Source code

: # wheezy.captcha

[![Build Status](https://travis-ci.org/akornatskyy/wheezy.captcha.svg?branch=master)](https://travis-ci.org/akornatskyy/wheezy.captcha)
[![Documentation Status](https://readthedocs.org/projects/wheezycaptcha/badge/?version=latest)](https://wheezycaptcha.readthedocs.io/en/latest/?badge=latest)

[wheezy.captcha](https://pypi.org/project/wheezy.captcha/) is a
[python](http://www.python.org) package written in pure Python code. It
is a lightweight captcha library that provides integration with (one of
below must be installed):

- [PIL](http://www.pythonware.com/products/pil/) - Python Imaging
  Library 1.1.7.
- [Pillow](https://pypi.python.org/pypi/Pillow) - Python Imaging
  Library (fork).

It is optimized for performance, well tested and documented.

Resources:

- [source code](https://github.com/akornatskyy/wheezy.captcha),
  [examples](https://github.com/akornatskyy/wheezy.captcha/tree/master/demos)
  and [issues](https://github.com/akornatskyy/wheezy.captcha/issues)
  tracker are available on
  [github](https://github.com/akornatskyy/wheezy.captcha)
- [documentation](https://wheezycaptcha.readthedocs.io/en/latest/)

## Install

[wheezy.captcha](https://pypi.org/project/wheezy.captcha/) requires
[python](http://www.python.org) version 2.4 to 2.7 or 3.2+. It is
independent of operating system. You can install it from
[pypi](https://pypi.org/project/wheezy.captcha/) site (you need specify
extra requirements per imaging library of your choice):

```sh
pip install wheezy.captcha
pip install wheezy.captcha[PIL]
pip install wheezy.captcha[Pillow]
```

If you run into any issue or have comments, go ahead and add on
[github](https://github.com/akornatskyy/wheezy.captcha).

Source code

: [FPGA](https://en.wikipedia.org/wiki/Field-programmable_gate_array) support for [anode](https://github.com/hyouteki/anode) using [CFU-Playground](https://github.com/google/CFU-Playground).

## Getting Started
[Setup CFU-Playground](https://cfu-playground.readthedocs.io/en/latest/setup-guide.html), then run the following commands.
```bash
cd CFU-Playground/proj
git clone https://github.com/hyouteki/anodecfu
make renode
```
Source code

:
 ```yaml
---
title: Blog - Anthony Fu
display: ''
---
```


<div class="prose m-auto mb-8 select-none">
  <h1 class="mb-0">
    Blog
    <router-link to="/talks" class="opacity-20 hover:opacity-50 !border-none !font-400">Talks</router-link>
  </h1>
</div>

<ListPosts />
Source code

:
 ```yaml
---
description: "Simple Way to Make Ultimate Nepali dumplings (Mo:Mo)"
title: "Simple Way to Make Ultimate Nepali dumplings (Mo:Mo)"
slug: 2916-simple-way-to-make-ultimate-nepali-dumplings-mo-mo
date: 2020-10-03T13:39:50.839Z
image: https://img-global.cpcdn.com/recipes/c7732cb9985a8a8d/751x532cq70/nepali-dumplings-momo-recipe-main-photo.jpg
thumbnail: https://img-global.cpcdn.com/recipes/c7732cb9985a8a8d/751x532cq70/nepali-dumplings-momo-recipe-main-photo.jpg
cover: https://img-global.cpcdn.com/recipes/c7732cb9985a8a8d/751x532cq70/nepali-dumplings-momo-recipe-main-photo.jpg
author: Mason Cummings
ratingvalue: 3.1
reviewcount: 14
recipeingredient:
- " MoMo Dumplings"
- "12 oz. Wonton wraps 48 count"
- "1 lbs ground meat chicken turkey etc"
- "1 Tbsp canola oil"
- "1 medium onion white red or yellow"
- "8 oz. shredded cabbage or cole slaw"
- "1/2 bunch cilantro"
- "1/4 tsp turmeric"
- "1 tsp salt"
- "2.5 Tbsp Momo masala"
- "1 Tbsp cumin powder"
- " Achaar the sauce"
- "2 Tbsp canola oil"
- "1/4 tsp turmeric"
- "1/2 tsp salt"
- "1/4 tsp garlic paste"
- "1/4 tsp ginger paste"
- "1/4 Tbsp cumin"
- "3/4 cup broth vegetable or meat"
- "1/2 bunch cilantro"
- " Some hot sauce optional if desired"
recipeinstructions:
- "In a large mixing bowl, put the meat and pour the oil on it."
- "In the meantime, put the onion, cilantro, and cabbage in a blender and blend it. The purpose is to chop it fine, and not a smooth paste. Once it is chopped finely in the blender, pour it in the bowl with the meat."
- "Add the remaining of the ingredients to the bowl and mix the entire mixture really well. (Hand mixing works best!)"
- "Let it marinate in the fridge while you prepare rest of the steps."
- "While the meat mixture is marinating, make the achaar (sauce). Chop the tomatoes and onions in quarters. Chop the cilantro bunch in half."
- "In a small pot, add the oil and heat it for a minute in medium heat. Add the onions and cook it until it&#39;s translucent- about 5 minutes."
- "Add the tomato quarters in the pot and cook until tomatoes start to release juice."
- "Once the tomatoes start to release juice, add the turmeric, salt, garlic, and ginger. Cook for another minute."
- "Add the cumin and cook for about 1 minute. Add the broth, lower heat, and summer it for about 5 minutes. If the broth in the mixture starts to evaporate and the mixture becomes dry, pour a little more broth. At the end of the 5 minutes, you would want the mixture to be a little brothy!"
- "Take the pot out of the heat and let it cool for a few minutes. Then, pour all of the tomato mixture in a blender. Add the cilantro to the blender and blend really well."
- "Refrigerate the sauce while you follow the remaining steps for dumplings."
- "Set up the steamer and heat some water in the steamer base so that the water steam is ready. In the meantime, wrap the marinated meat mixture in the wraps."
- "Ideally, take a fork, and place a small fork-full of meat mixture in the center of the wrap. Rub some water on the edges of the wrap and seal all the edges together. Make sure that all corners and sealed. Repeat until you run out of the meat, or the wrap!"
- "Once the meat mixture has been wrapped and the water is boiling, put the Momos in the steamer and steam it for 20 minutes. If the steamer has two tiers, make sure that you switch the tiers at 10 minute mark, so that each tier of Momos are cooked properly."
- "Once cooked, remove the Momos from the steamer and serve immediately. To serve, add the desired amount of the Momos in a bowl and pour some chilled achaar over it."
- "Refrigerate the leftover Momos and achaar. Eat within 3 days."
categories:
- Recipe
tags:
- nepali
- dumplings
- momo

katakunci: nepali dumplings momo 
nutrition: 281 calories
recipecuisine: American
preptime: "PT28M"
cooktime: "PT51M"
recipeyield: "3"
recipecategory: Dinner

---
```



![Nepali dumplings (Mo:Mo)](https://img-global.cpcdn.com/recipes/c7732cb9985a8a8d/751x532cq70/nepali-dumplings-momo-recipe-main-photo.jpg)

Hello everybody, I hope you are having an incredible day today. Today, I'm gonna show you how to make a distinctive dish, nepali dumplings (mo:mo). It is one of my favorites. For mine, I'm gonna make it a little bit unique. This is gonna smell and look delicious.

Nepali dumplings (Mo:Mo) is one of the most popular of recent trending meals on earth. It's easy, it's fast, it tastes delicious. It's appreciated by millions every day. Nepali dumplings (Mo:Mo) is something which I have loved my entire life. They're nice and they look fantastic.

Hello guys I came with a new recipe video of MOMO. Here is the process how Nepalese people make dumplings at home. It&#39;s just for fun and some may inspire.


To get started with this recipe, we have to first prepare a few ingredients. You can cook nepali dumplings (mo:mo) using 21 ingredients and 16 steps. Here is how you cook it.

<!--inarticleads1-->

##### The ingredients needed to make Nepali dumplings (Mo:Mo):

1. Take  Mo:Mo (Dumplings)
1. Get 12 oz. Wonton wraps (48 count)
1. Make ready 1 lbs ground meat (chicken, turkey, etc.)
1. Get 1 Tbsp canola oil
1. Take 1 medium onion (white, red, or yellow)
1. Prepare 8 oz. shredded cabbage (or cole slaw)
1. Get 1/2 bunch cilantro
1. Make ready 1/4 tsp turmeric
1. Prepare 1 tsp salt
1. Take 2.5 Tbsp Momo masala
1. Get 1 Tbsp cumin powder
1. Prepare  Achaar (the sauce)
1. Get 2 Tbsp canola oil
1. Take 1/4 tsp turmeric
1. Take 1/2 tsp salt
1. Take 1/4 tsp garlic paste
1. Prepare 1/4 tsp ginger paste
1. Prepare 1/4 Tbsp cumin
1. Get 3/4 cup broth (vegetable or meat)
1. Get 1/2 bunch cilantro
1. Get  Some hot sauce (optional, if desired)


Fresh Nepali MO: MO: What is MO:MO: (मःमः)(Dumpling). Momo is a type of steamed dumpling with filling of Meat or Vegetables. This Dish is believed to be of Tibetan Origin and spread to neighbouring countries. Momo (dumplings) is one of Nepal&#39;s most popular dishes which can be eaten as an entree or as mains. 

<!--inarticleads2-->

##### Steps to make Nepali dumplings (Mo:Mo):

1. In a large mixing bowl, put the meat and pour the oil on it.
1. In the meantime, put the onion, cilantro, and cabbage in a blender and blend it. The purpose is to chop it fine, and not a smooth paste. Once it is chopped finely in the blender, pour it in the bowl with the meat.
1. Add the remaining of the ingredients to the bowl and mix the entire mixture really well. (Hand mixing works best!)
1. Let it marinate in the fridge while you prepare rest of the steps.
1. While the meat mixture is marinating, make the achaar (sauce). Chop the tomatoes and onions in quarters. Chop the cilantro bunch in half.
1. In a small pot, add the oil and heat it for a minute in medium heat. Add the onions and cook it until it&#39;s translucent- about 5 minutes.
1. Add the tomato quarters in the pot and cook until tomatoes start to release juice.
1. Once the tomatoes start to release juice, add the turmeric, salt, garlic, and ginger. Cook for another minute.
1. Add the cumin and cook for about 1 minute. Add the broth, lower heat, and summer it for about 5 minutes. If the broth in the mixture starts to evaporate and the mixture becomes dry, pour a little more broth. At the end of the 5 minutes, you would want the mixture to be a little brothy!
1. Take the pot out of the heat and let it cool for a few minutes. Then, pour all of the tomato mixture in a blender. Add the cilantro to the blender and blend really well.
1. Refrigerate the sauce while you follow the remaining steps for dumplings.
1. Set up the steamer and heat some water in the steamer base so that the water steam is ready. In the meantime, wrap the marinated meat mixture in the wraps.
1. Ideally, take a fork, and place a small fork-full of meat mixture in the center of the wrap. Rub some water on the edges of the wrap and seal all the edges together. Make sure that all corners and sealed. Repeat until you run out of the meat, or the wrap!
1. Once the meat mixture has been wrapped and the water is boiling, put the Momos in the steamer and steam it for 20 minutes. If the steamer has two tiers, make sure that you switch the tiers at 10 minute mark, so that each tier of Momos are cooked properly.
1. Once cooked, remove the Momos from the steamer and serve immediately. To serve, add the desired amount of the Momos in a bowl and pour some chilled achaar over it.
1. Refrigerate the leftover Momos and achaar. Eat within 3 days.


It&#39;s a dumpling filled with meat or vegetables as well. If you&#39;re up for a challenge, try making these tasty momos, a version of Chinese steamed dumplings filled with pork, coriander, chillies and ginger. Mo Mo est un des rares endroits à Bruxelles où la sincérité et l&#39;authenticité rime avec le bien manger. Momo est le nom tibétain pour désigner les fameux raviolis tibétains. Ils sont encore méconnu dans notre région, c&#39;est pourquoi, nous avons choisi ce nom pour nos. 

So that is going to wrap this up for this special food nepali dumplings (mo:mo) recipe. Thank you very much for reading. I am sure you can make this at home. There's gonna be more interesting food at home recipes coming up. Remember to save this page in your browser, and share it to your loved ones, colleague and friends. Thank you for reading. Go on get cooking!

◇ ◇ ◇

§ **Exercise description**
Would you retype exactly the lines above, from the line with "Hello everybody, I" to the line with "(optional, if desired)", with both end lines kept and nothing more?

§ **Result of the task**
Hello everybody, I hope you are having an incredible day today. Today, I'm gonna show you how to make a distinctive dish, nepali dumplings (mo:mo). It is one of my favorites. For mine, I'm gonna make it a little bit unique. This is gonna smell and look delicious.

Nepali dumplings (Mo:Mo) is one of the most popular of recent trending meals on earth. It's easy, it's fast, it tastes delicious. It's appreciated by millions every day. Nepali dumplings (Mo:Mo) is something which I have loved my entire life. They're nice and they look fantastic.

Hello guys I came with a new recipe video of MOMO. Here is the process how Nepalese people make dumplings at home. It&#39;s just for fun and some may inspire.


To get started with this recipe, we have to first prepare a few ingredients. You can cook nepali dumplings (mo:mo) using 21 ingredients and 16 steps. Here is how you cook it.

<!--inarticleads1-->

##### The ingredients needed to make Nepali dumplings (Mo:Mo):

1. Take  Mo:Mo (Dumplings)
1. Get 12 oz. Wonton wraps (48 count)
1. Make ready 1 lbs ground meat (chicken, turkey, etc.)
1. Get 1 Tbsp canola oil
1. Take 1 medium onion (white, red, or yellow)
1. Prepare 8 oz. shredded cabbage (or cole slaw)
1. Get 1/2 bunch cilantro
1. Make ready 1/4 tsp turmeric
1. Prepare 1 tsp salt
1. Take 2.5 Tbsp Momo masala
1. Get 1 Tbsp cumin powder
1. Prepare  Achaar (the sauce)
1. Get 2 Tbsp canola oil
1. Take 1/4 tsp turmeric
1. Take 1/2 tsp salt
1. Take 1/4 tsp garlic paste
1. Prepare 1/4 tsp ginger paste
1. Prepare 1/4 Tbsp cumin
1. Get 3/4 cup broth (vegetable or meat)
1. Get 1/2 bunch cilantro
1. Get  Some hot sauce (optional, if desired)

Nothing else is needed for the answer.